Lightsaberish action from Alfonso Brescia's Star Odyssey (1979).

Lightsaberish action from Alfonso Brescia’s Star Odyssey (1979).

Amazing what you find when idly flicking channels…I just came across what looks like a ‘n’th generation VHS copy of Alfonso (The Beast In Space, War Of The Robots) Brescia’s little seen Italian sci-fi masterpiece Battaglie Negli Spazi Stellari (aka War Of The Planets) on Information TV (UK Sky Channel 212, fact fans).
This lo-fi sci-fi blockbuster stars the fabulous John Richardson as the cream jump-suited, womanly-hipped Captain Alex Hamilton.
Hamilton is a kinda rougher (and considerably swarthier) penis-nosed version of Jim Kirk, shouting at his computer, disagreeing with his superiors and leaving it till the last possible minute to save battery-acid-scarred crew members from certain death.

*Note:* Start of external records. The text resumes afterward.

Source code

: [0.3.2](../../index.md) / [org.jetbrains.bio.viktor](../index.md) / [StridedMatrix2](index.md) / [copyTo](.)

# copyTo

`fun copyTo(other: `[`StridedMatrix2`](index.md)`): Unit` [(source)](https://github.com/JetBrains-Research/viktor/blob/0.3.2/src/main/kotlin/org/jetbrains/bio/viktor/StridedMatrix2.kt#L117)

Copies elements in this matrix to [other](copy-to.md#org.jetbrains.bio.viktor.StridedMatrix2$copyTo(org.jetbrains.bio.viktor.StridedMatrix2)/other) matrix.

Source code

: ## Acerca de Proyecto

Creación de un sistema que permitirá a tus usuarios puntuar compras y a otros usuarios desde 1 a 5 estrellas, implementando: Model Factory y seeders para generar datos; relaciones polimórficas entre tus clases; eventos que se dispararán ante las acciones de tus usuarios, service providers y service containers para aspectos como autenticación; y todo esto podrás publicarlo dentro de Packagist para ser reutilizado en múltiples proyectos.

Unfortunately the picture quality was so washed out as to make it almost unwatchable, so I only made it as far as Commander Armstrong (the wonderfully drunk Romeo Costantini) giving our hero a bollocking for refusing to investigate a scary alien signal that’s interrupting Earth’s entire communication network. I then switched off.
“Look, it’s probably just static or the gypsies” replies our hero to his superior. “Plus we’re all a bit tired and want to come home for a holiday!”

If I can be arsed, I might dig my old VHS rip out for a re-watch, if only for an early appearance of what looks like Hollywood heart throb Ed Harris painted green and wearing tiny pants playing a scary alien.
Until then this will have to do…

Cheap sets and crazy costumes are order of the day in Star Odyssey (1979).

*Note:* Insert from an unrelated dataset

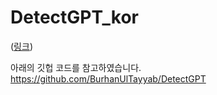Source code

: # DetectGPT_kor

([링크](https://arxiv.org/pdf/2301.11305))

아래의 깃헙 코드를 참고하였습니다.
https://github.com/BurhanUlTayyab/DetectGPT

Cheap sets and crazy costumes are order of the day in Star Odyssey (1979).

Sette Uomini D’oro Nello Spazio (aka Captive Planet, Metallica (no, really), Space Odyssey, Star Odyssey. 1979).

Somewhere in the inky blackness of space on a mysterious planet, a gathering of powerful aliens – known locally as the Lords of the Galaxy – are busily bidding on various planets and suchlike to buy their wives as novelty Crimbo pressies.
The biggest offer of the day is a very familiar small blue/green planet named Sol 3, a planet in which the spiky-headed, lank-haired Lord Kev Korda is very interested in.
You see, if his bid is successful (it’s kinda like an intergalactic Ebay, but with fewer overpriced Doctor Who toys) he plans to use the natives of this world as cheap labour throughout the galaxy.
Confident as he is of getting the winning bid he’s already set up a number of window cleaning businesses and off-licenses in readiness of his takeover. Which is nice.
But just to make sure he’s definitely gonna win, our pen-faced pal is not above using his almost Derren Brown-like mind powers (well, a torch in front of his eyes) to scare his main rival away from the bidding table.

An 'epic' battle in the woods from Star Odyssey (1979).

An ‘epic’ battle in the woods from Star Odyssey (1979).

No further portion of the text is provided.